This is part of Ninety-Nine Haskell Problems, based on Ninety-Nine Prolog Problems and Ninety-Nine Lisp Problems.

## 1 Problem 1

(*) Find the last element of a list.

(Note that the Lisp transcription of this problem is incorrect.)

Example in Haskell:

Prelude> myLast [1,2,3,4] 4 Prelude> myLast ['x','y','z'] 'z'

## 2 Problem 2

(*) Find the last but one element of a list.
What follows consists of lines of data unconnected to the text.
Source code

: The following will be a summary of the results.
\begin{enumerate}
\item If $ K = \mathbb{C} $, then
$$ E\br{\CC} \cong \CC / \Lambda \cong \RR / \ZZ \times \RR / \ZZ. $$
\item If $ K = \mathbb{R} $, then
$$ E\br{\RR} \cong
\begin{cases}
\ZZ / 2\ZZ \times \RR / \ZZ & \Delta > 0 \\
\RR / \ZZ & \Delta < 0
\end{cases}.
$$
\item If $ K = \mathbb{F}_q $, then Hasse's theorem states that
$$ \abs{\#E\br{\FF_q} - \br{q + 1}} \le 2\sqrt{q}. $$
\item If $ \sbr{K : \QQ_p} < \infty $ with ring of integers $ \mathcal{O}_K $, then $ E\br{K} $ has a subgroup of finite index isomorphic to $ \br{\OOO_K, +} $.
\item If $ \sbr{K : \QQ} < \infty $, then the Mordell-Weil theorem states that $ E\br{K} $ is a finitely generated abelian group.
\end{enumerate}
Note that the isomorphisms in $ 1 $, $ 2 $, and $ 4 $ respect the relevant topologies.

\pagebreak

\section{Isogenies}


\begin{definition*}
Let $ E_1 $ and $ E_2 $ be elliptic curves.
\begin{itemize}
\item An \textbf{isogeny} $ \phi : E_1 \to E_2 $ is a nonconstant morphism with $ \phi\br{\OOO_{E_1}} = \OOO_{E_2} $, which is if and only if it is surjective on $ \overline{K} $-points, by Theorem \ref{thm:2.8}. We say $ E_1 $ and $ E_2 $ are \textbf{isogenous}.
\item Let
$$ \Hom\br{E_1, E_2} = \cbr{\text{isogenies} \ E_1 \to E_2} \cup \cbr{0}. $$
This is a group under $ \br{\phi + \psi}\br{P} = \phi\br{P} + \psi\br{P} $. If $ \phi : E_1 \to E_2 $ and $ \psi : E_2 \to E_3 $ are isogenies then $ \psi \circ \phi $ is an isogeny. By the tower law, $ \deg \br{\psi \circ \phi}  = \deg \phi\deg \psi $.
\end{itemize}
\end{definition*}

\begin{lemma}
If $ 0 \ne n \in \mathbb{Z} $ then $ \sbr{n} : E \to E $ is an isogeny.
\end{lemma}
(Note that the Lisp transcription of this problem is incorrect.)

Example in Haskell:

Prelude> myButLast [1,2,3,4] 3 Prelude> myButLast ['a'..'z'] 'y'

## 3 Problem 3

(*) Find the K'th element of a list. The first element in the list is number 1.

Example:

* (element-at '(a b c d e) 3) c

Example in Haskell:

Prelude> elementAt [1,2,3] 2 2 Prelude> elementAt "haskell" 5 'e'

## 4 Problem 4

(*) Find the number of elements of a list.

Example in Haskell:

Prelude> myLength [123, 456, 789] 3 Prelude> myLength "Hello, world!" 13

## 5 Problem 5

(*) Reverse a list.

Example in Haskell:

Prelude> reverse "A man, a plan, a canal, panama!" "!amanap ,lanac a ,nalp a ,nam A" Prelude> reverse [1,2,3,4] [4,3,2,1]

## 6 Problem 6

(*) Find out whether a list is a palindrome. A palindrome can be read forward or backward; e.g. (x a m a x).

Example in Haskell:

*Main> isPalindrome [1,2,3] False *Main> isPalindrome "madamimadam" True *Main> isPalindrome [1,2,4,8,16,8,4,2,1] True

## 7 Problem 7

(**) Flatten a nested list structure.

Transform a list, possibly holding lists as elements into a `flat' list by replacing each list with its elements (recursively).

Example:

* (my-flatten '(a (b (c d) e))) (A B C D E)

Example in Haskell:

We have to define a new data type, because lists in Haskell are homogeneous.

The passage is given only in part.